Stored data entries:
>>

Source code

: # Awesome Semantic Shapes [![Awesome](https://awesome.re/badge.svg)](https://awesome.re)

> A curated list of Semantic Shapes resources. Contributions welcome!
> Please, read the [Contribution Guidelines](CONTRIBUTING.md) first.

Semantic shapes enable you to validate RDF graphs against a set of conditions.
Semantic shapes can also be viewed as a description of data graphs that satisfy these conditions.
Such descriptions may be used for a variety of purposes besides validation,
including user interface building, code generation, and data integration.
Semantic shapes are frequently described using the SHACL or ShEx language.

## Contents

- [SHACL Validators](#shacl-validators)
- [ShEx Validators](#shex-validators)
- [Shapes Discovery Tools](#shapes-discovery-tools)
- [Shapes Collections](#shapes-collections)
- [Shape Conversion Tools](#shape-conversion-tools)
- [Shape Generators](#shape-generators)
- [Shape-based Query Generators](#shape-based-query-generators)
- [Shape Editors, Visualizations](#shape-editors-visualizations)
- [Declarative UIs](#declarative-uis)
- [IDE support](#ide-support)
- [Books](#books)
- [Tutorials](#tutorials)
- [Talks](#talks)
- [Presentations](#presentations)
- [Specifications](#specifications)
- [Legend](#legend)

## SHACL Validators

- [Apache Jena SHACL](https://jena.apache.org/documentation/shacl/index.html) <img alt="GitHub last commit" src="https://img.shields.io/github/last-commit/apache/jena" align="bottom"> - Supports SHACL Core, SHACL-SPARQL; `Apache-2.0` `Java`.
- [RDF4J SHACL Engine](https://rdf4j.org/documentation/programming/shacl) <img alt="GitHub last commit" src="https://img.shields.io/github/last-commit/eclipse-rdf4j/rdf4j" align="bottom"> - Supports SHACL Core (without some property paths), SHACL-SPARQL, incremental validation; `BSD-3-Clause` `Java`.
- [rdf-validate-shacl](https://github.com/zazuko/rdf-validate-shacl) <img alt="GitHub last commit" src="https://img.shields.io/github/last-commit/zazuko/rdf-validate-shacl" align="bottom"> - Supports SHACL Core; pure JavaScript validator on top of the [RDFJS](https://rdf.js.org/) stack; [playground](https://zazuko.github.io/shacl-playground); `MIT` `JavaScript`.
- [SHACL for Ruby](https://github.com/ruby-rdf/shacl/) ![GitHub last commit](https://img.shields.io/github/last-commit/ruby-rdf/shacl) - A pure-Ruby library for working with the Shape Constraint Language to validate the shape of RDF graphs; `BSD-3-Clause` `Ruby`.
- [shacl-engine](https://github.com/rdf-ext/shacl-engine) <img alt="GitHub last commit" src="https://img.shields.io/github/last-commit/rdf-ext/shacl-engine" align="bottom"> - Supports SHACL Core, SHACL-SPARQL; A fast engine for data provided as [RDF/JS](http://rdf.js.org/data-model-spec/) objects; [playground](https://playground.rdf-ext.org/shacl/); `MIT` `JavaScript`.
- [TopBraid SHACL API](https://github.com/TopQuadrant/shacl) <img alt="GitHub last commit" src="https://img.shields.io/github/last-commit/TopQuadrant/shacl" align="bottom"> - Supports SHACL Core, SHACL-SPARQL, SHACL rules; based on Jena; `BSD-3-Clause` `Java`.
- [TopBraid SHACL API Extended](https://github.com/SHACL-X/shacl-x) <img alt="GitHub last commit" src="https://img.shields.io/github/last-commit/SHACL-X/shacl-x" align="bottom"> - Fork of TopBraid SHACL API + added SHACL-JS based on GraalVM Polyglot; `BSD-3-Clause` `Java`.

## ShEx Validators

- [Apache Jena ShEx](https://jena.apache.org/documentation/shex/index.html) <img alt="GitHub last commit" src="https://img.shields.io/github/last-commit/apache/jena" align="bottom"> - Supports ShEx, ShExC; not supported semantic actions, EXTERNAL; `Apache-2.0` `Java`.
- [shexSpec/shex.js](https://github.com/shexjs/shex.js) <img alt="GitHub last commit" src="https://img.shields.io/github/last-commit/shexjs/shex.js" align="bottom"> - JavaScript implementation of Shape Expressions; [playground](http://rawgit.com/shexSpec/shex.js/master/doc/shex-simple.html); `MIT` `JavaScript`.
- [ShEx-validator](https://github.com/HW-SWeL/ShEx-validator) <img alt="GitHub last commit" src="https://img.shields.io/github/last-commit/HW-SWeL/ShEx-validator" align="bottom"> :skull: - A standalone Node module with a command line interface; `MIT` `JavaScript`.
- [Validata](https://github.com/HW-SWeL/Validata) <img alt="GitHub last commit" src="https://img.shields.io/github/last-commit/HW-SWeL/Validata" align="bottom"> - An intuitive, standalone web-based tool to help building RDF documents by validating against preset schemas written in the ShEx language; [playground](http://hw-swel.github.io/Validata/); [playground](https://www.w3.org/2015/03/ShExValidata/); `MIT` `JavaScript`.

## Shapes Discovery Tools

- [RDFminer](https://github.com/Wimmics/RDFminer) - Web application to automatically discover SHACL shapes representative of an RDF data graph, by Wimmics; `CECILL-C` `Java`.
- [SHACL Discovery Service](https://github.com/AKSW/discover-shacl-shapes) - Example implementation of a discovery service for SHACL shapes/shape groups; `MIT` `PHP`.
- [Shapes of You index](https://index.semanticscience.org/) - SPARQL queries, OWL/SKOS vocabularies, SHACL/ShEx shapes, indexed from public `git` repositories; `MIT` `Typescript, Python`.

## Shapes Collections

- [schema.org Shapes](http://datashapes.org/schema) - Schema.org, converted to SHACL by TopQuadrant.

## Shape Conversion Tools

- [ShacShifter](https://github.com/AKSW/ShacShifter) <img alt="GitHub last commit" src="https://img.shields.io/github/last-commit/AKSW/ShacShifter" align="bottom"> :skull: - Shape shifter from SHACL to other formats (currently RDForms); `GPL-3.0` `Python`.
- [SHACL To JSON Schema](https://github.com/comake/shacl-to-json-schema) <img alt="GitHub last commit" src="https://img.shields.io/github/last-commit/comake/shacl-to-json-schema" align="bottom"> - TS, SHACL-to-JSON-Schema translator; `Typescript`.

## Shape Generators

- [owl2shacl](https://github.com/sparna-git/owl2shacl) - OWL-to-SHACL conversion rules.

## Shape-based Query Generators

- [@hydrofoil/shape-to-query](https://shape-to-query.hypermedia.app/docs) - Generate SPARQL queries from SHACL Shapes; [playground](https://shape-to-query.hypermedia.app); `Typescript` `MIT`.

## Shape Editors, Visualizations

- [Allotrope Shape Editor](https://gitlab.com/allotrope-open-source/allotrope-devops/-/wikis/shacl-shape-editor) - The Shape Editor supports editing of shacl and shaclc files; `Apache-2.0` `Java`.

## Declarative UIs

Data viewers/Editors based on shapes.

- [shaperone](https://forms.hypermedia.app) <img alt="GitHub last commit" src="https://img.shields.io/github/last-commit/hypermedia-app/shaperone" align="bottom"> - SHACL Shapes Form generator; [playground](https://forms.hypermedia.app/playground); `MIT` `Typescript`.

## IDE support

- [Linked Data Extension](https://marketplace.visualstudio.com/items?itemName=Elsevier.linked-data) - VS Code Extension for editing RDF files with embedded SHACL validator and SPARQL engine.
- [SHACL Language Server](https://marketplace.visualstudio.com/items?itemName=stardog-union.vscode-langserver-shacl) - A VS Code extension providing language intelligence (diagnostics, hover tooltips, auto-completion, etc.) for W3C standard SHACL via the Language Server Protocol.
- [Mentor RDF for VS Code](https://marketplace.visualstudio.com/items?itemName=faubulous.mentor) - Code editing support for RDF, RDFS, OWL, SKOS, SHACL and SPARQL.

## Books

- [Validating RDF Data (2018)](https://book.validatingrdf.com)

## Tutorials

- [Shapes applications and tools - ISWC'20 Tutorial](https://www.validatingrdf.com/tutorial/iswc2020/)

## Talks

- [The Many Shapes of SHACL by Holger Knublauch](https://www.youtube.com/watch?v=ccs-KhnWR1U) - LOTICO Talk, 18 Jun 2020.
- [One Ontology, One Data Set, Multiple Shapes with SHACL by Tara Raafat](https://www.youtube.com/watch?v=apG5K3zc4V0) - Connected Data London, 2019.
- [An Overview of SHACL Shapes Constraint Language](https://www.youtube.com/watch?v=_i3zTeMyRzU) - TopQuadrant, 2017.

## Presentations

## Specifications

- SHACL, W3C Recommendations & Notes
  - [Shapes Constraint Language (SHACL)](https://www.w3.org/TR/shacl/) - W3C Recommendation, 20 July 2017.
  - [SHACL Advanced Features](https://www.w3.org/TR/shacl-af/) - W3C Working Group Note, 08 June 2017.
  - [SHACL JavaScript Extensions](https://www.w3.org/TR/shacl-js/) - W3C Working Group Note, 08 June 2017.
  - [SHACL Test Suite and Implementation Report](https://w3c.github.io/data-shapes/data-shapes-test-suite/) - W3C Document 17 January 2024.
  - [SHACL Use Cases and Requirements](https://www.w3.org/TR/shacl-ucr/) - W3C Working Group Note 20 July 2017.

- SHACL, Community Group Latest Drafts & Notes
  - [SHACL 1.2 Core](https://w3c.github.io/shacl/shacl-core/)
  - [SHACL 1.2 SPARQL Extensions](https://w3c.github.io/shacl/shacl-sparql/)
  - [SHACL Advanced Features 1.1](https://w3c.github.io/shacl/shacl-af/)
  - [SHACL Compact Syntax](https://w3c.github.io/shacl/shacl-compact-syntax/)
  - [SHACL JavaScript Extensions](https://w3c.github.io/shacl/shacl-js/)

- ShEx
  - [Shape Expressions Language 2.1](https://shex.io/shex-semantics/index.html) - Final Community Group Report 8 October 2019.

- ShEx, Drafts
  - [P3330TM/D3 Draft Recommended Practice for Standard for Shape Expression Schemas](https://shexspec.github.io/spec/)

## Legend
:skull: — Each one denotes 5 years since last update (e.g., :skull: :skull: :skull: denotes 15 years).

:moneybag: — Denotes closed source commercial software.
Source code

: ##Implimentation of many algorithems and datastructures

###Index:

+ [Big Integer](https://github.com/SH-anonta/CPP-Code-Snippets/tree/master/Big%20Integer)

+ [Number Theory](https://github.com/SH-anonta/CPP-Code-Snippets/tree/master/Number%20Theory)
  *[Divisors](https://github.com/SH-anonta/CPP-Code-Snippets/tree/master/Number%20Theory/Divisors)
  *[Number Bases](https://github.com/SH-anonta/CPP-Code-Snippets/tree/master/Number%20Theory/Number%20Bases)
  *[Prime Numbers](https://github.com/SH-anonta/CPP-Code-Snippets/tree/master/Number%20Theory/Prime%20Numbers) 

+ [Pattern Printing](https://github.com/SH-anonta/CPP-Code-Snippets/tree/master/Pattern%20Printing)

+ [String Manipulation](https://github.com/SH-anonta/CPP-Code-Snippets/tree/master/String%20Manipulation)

<<

The required output is the stretch of entries above from the line containing "## Tutorials" through the line containing "- [One Ontology, One", reproduced exactly.

Written answer:
## Tutorials

- [Shapes applications and tools - ISWC'20 Tutorial](https://www.validatingrdf.com/tutorial/iswc2020/)

## Talks

- [The Many Shapes of SHACL by Holger Knublauch](https://www.youtube.com/watch?v=ccs-KhnWR1U) - LOTICO Talk, 18 Jun 2020.
- [One Ontology, One Data Set, Multiple Shapes with SHACL by Tara Raafat](https://www.youtube.com/watch?v=apG5K3zc4V0) - Connected Data London, 2019.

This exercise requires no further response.